▶ **Exercise directions**:
All of the records below need to be copied exactly.

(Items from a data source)
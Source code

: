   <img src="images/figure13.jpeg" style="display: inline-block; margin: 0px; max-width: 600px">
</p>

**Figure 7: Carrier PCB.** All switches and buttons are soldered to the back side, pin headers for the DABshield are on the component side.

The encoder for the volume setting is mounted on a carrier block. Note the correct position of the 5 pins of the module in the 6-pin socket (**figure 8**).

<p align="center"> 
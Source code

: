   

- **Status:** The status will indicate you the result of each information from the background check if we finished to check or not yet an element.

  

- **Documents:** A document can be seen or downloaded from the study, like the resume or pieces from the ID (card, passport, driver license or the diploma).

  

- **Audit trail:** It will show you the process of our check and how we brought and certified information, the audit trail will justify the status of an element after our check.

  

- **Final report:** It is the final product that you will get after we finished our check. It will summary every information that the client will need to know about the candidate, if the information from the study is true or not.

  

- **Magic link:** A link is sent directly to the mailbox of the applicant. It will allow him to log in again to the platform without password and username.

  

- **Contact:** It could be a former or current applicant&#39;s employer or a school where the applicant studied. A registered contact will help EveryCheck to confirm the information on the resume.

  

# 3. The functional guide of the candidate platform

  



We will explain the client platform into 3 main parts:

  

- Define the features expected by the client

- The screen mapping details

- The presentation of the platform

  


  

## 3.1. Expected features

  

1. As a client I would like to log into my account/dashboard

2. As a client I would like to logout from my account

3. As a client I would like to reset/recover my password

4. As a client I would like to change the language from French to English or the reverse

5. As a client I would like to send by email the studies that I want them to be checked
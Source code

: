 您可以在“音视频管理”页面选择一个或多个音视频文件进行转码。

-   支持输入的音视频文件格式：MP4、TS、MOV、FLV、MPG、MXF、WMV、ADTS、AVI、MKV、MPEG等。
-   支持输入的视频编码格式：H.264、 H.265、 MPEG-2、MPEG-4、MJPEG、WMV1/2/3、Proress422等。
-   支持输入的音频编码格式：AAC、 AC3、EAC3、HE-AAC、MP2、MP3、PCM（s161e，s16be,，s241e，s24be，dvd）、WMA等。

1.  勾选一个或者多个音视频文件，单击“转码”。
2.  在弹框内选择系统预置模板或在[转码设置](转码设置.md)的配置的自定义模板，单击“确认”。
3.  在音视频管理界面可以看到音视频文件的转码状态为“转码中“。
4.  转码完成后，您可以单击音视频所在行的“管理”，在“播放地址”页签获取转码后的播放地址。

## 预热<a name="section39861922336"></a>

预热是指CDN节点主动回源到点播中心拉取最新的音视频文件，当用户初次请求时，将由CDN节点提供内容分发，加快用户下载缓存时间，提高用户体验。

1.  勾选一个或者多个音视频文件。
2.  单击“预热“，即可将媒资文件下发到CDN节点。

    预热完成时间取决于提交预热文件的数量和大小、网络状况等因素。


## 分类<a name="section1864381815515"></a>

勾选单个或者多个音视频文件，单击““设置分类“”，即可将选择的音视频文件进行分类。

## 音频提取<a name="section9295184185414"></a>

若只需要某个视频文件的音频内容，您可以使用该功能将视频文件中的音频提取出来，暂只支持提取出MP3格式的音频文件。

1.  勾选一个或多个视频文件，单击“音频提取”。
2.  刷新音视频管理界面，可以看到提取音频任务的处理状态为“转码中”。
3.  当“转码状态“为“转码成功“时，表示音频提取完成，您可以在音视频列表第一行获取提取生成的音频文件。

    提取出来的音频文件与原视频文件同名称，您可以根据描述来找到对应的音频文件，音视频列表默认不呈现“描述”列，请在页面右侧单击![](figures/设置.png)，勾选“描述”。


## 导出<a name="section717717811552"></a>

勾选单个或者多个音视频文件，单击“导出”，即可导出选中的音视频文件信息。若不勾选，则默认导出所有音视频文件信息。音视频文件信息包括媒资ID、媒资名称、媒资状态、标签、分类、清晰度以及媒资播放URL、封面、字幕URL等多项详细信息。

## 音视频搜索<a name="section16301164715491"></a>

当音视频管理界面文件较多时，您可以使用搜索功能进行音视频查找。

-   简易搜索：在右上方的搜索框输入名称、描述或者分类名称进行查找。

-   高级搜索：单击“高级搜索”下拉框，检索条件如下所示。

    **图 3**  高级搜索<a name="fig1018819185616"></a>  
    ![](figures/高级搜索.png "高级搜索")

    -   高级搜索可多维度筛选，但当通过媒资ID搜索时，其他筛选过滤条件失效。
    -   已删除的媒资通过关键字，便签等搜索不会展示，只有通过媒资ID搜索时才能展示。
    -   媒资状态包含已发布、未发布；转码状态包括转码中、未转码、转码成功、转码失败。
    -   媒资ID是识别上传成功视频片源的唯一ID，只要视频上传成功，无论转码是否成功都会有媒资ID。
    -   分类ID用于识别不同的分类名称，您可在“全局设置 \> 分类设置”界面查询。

▶ **Reply to the task**:
Source code

:   <img src="images/figure13.jpeg" style="display: inline-block; margin: 0px; max-width: 600px">
</p>

**Figure 7: Carrier PCB.** All switches and buttons are soldered to the back side, pin headers for the DABshield are on the component side.

The encoder for the volume setting is mounted on a carrier block. Note the correct position of the 5 pins of the module in the 6-pin socket (**figure 8**).

<p align="center"> 
Source code

:   

- **Status:** The status will indicate you the result of each information from the background check if we finished to check or not yet an element.

  

- **Documents:** A document can be seen or downloaded from the study, like the resume or pieces from the ID (card, passport, driver license or the diploma).

  

- **Audit trail:** It will show you the process of our check and how we brought and certified information, the audit trail will justify the status of an element after our check.

  

- **Final report:** It is the final product that you will get after we finished our check. It will summary every information that the client will need to know about the candidate, if the information from the study is true or not.

  

- **Magic link:** A link is sent directly to the mailbox of the applicant. It will allow him to log in again to the platform without password and username.

  

- **Contact:** It could be a former or current applicant&#39;s employer or a school where the applicant studied. A registered contact will help EveryCheck to confirm the information on the resume.

  

# 3. The functional guide of the candidate platform

  



We will explain the client platform into 3 main parts:

  

- Define the features expected by the client

- The screen mapping details

- The presentation of the platform

  


  

## 3.1. Expected features

  

1. As a client I would like to log into my account/dashboard

2. As a client I would like to logout from my account

3. As a client I would like to reset/recover my password

4. As a client I would like to change the language from French to English or the reverse

5. As a client I would like to send by email the studies that I want them to be checked
Source code

: 您可以在“音视频管理”页面选择一个或多个音视频文件进行转码。

-   支持输入的音视频文件格式：MP4、TS、MOV、FLV、MPG、MXF、WMV、ADTS、AVI、MKV、MPEG等。
-   支持输入的视频编码格式：H.264、 H.265、 MPEG-2、MPEG-4、MJPEG、WMV1/2/3、Proress422等。
-   支持输入的音频编码格式：AAC、 AC3、EAC3、HE-AAC、MP2、MP3、PCM（s161e，s16be,，s241e，s24be，dvd）、WMA等。

1.  勾选一个或者多个音视频文件，单击“转码”。
2.  在弹框内选择系统预置模板或在[转码设置](转码设置.md)的配置的自定义模板，单击“确认”。
3.  在音视频管理界面可以看到音视频文件的转码状态为“转码中“。
4.  转码完成后，您可以单击音视频所在行的“管理”，在“播放地址”页签获取转码后的播放地址。

## 预热<a name="section39861922336"></a>

预热是指CDN节点主动回源到点播中心拉取最新的音视频文件，当用户初次请求时，将由CDN节点提供内容分发，加快用户下载缓存时间，提高用户体验。

1.  勾选一个或者多个音视频文件。
2.  单击“预热“，即可将媒资文件下发到CDN节点。

    预热完成时间取决于提交预热文件的数量和大小、网络状况等因素。


## 分类<a name="section1864381815515"></a>

勾选单个或者多个音视频文件，单击““设置分类“”，即可将选择的音视频文件进行分类。

## 音频提取<a name="section9295184185414"></a>

若只需要某个视频文件的音频内容，您可以使用该功能将视频文件中的音频提取出来，暂只支持提取出MP3格式的音频文件。

1.  勾选一个或多个视频文件，单击“音频提取”。
2.  刷新音视频管理界面，可以看到提取音频任务的处理状态为“转码中”。
3.  当“转码状态“为“转码成功“时，表示音频提取完成，您可以在音视频列表第一行获取提取生成的音频文件。

    提取出来的音频文件与原视频文件同名称，您可以根据描述来找到对应的音频文件，音视频列表默认不呈现“描述”列，请在页面右侧单击![](figures/设置.png)，勾选“描述”。


## 导出<a name="section717717811552"></a>

勾选单个或者多个音视频文件，单击“导出”，即可导出选中的音视频文件信息。若不勾选，则默认导出所有音视频文件信息。音视频文件信息包括媒资ID、媒资名称、媒资状态、标签、分类、清晰度以及媒资播放URL、封面、字幕URL等多项详细信息。

## 音视频搜索<a name="section16301164715491"></a>

当音视频管理界面文件较多时，您可以使用搜索功能进行音视频查找。

-   简易搜索：在右上方的搜索框输入名称、描述或者分类名称进行查找。

-   高级搜索：单击“高级搜索”下拉框，检索条件如下所示。

    **图 3**  高级搜索<a name="fig1018819185616"></a>  
    ![](figures/高级搜索.png "高级搜索")

    -   高级搜索可多维度筛选，但当通过媒资ID搜索时，其他筛选过滤条件失效。
    -   已删除的媒资通过关键字，便签等搜索不会展示，只有通过媒资ID搜索时才能展示。
    -   媒资状态包含已发布、未发布；转码状态包括转码中、未转码、转码成功、转码失败。
    -   媒资ID是识别上传成功视频片源的唯一ID，只要视频上传成功，无论转码是否成功都会有媒资ID。
    -   分类ID用于识别不同的分类名称，您可在“全局设置 \> 分类设置”界面查询。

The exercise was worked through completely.